> _Activity_
Once the line containing "The purpose of this" is found in the entries below, restate it and each following line word for word, stopping after the line containing "called CSA2. CSA2".

-----

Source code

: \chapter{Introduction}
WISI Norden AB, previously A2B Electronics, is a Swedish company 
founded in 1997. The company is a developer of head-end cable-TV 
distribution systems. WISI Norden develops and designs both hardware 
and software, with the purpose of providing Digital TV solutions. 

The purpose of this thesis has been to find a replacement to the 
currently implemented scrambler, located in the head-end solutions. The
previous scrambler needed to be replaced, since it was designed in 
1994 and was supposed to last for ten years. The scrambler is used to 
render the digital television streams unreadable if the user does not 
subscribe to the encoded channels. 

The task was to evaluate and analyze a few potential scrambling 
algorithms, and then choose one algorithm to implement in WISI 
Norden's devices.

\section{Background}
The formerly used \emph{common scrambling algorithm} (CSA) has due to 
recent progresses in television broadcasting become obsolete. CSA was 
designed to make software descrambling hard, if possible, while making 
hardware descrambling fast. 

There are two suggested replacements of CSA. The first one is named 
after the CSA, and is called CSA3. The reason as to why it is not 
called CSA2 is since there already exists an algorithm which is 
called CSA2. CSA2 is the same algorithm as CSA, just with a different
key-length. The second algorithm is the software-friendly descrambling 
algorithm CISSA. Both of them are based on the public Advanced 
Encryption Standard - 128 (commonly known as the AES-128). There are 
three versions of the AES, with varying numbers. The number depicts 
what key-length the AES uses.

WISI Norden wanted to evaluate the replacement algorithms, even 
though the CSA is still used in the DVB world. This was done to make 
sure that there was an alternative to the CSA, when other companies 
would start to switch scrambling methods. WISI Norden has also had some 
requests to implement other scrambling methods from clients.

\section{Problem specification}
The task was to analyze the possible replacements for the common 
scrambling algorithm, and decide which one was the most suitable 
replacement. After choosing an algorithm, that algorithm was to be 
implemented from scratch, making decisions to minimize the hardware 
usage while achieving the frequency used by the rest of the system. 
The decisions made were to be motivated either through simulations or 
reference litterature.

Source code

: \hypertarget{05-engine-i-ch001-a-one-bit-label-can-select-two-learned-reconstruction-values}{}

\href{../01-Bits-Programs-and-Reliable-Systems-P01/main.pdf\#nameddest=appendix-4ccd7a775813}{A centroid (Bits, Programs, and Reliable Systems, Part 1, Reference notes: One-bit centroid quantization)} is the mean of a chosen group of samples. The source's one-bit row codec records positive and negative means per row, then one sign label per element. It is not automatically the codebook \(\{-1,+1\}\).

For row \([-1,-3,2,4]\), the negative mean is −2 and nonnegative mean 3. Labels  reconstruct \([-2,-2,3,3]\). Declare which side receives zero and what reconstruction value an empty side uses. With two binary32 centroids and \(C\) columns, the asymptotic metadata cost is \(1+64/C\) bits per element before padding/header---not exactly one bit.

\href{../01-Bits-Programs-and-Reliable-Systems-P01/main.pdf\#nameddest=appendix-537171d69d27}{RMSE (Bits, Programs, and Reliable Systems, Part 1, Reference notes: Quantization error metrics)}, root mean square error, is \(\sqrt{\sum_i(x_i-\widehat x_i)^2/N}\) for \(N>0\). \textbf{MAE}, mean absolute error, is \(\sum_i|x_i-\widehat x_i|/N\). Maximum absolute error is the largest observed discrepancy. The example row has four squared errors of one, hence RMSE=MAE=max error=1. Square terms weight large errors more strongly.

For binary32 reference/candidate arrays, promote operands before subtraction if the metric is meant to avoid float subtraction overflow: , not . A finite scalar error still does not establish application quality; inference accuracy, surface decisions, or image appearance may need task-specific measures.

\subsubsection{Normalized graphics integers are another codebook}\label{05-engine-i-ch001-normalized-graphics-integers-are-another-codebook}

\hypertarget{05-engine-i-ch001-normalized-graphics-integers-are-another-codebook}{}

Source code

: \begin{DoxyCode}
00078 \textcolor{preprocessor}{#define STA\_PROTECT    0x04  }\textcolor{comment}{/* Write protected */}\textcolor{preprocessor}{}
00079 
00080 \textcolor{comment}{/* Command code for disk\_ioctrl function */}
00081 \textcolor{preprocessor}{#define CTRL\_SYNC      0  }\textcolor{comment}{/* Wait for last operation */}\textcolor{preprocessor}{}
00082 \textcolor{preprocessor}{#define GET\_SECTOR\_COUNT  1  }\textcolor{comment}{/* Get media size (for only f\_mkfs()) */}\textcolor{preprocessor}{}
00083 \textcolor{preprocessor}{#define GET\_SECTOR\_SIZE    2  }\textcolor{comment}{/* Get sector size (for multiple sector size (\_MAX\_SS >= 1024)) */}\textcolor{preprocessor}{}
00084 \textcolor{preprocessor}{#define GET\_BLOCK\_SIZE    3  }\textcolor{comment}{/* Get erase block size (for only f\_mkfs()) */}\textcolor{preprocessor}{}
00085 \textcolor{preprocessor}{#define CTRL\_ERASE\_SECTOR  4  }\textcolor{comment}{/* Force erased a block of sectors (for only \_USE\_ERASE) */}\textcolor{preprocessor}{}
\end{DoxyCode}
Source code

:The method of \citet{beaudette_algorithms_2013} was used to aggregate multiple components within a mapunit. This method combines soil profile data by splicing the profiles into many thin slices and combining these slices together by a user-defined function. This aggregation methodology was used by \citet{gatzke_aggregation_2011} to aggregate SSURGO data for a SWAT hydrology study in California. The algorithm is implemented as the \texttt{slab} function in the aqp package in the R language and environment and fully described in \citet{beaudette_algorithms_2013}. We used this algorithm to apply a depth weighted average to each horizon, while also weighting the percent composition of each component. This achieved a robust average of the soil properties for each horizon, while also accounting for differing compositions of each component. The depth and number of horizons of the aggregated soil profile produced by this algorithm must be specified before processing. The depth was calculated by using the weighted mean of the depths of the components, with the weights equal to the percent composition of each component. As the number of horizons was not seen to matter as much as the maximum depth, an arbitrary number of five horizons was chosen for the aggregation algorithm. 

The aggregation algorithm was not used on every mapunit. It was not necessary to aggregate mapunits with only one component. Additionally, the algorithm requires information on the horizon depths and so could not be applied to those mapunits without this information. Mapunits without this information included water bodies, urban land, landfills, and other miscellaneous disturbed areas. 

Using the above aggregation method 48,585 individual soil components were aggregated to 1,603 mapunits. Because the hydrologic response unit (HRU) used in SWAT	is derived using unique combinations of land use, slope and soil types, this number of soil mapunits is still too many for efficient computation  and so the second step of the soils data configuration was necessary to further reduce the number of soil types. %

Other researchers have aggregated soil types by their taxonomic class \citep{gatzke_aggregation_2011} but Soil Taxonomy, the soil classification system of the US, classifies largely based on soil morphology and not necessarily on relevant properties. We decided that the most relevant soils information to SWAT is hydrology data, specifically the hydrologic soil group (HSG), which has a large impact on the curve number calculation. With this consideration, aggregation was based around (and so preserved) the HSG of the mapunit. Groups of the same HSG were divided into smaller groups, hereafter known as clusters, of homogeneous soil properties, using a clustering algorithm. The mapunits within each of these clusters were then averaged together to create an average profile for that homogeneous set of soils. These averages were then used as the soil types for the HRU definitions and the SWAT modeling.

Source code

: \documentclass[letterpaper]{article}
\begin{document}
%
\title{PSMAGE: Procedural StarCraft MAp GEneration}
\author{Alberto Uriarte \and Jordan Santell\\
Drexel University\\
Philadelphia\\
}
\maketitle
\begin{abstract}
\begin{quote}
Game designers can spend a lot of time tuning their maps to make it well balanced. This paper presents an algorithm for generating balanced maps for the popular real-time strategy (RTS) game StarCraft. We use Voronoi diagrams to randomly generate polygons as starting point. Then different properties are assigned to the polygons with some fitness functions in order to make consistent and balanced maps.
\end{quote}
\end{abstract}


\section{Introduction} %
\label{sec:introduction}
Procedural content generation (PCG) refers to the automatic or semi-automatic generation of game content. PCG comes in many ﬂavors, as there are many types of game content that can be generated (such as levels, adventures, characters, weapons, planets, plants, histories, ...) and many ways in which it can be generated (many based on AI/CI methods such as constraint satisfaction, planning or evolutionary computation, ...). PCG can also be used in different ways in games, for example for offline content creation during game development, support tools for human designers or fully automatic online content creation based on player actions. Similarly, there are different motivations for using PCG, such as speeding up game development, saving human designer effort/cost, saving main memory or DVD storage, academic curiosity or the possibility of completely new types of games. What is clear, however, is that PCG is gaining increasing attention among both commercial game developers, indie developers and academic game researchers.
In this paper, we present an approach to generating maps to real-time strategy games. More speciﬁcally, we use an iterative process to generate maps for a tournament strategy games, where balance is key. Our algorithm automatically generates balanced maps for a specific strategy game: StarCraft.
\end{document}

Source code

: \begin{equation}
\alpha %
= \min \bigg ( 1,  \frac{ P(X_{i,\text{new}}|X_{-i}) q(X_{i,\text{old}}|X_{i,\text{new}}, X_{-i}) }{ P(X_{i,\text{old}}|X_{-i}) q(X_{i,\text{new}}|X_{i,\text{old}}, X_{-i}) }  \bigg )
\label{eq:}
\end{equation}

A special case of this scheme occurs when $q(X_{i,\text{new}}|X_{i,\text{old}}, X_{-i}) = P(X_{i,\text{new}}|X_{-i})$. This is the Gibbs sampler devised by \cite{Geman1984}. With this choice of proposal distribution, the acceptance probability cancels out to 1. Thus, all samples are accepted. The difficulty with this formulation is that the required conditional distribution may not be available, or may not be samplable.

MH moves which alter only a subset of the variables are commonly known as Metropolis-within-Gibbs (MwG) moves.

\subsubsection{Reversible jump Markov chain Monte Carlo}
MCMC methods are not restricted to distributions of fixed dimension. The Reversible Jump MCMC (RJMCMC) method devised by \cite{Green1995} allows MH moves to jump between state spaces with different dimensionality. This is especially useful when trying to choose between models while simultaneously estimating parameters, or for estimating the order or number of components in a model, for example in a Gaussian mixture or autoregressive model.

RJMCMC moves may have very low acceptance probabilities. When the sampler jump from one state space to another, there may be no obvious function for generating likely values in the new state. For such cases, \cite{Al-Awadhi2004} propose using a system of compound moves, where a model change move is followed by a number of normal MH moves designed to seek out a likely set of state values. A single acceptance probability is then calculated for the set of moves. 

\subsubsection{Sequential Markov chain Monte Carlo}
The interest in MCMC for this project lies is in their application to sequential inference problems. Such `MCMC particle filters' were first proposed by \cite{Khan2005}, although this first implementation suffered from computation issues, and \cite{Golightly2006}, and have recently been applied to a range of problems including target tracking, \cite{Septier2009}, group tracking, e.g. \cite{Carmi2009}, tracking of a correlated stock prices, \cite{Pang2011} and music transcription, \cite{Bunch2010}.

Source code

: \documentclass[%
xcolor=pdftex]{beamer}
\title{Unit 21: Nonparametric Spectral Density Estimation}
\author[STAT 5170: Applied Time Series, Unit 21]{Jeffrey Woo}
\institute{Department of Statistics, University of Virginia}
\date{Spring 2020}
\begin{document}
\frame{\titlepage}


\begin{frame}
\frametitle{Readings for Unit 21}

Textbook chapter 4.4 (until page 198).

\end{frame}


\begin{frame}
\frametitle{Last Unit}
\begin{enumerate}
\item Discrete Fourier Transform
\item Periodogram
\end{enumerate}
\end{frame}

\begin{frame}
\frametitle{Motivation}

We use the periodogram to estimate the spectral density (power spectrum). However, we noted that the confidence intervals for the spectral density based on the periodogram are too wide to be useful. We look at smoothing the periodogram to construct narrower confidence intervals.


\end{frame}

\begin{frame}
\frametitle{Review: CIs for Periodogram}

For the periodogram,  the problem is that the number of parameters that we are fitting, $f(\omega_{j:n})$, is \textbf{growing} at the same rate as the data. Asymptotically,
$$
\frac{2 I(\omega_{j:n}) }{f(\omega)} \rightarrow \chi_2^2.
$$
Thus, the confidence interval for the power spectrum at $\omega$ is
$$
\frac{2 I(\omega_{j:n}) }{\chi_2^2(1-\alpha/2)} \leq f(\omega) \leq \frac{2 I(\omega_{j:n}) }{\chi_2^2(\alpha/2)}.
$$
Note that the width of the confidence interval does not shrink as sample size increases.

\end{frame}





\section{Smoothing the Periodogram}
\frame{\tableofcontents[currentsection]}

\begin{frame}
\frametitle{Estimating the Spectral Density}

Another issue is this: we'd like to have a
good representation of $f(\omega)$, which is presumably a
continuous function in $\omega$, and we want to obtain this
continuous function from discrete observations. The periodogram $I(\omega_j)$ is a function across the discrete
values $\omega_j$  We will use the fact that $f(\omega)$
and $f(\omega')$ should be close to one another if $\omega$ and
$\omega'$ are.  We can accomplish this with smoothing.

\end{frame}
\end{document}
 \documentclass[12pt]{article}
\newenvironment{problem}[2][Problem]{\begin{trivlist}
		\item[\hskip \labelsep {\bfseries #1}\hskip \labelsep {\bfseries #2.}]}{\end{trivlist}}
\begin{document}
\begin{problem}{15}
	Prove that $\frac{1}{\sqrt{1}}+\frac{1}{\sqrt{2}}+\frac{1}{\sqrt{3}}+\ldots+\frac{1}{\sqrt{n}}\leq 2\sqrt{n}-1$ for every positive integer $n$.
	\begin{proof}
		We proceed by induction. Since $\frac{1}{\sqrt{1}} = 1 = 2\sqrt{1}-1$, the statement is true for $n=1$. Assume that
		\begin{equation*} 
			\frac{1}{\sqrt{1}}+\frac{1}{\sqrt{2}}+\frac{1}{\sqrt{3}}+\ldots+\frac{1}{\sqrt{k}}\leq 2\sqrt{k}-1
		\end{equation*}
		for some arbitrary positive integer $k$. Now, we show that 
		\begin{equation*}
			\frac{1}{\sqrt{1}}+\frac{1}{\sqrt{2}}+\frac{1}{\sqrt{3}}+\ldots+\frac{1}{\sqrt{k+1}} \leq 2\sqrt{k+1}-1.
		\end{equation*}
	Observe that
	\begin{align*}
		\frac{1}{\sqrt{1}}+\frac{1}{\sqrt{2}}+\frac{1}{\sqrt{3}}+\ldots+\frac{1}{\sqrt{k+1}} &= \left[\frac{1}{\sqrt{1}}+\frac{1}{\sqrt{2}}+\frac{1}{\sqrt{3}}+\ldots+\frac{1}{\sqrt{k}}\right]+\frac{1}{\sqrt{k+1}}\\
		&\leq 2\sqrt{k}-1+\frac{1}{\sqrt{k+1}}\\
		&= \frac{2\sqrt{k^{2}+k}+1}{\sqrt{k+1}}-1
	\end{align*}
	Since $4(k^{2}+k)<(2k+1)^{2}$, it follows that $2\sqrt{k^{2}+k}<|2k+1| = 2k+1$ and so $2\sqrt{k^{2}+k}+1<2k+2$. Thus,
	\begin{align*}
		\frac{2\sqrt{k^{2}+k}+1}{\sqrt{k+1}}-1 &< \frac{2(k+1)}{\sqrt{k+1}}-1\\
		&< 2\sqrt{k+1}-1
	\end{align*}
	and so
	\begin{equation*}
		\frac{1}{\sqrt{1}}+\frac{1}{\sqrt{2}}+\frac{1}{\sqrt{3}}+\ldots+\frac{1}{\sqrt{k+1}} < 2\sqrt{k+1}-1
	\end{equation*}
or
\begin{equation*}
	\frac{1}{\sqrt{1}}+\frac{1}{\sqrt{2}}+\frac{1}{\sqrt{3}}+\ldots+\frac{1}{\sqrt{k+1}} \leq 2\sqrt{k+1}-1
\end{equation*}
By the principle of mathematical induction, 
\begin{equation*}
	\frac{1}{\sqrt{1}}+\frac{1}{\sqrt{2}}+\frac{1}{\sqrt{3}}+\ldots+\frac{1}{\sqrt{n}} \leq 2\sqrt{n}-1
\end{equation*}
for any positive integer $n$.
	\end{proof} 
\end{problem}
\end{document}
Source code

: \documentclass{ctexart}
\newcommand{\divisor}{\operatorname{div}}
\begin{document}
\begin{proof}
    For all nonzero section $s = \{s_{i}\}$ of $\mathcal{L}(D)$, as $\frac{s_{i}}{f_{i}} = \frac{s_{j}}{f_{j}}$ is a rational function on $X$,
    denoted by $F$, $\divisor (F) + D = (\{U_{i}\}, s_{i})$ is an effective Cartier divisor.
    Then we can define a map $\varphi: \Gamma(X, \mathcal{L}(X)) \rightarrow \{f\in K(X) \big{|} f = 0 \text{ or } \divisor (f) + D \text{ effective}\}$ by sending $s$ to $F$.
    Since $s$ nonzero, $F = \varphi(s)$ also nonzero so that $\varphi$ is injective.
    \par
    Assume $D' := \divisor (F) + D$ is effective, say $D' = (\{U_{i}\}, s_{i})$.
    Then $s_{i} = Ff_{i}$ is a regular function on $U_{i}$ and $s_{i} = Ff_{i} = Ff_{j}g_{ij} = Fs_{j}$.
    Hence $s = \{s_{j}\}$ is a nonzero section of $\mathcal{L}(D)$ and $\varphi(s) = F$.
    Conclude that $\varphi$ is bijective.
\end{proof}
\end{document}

-----

> _Your response_
The purpose of this thesis has been to find a replacement to the 
currently implemented scrambler, located in the head-end solutions. The
previous scrambler needed to be replaced, since it was designed in 
1994 and was supposed to last for ten years. The scrambler is used to 
render the digital television streams unreadable if the user does not 
subscribe to the encoded channels. 

The task was to evaluate and analyze a few potential scrambling 
algorithms, and then choose one algorithm to implement in WISI 
Norden's devices.

\section{Background}
The formerly used \emph{common scrambling algorithm} (CSA) has due to 
recent progresses in television broadcasting become obsolete. CSA was 
designed to make software descrambling hard, if possible, while making 
hardware descrambling fast. 

There are two suggested replacements of CSA. The first one is named 
after the CSA, and is called CSA3. The reason as to why it is not 
called CSA2 is since there already exists an algorithm which is 
called CSA2. CSA2 is the same algorithm as CSA, just with a different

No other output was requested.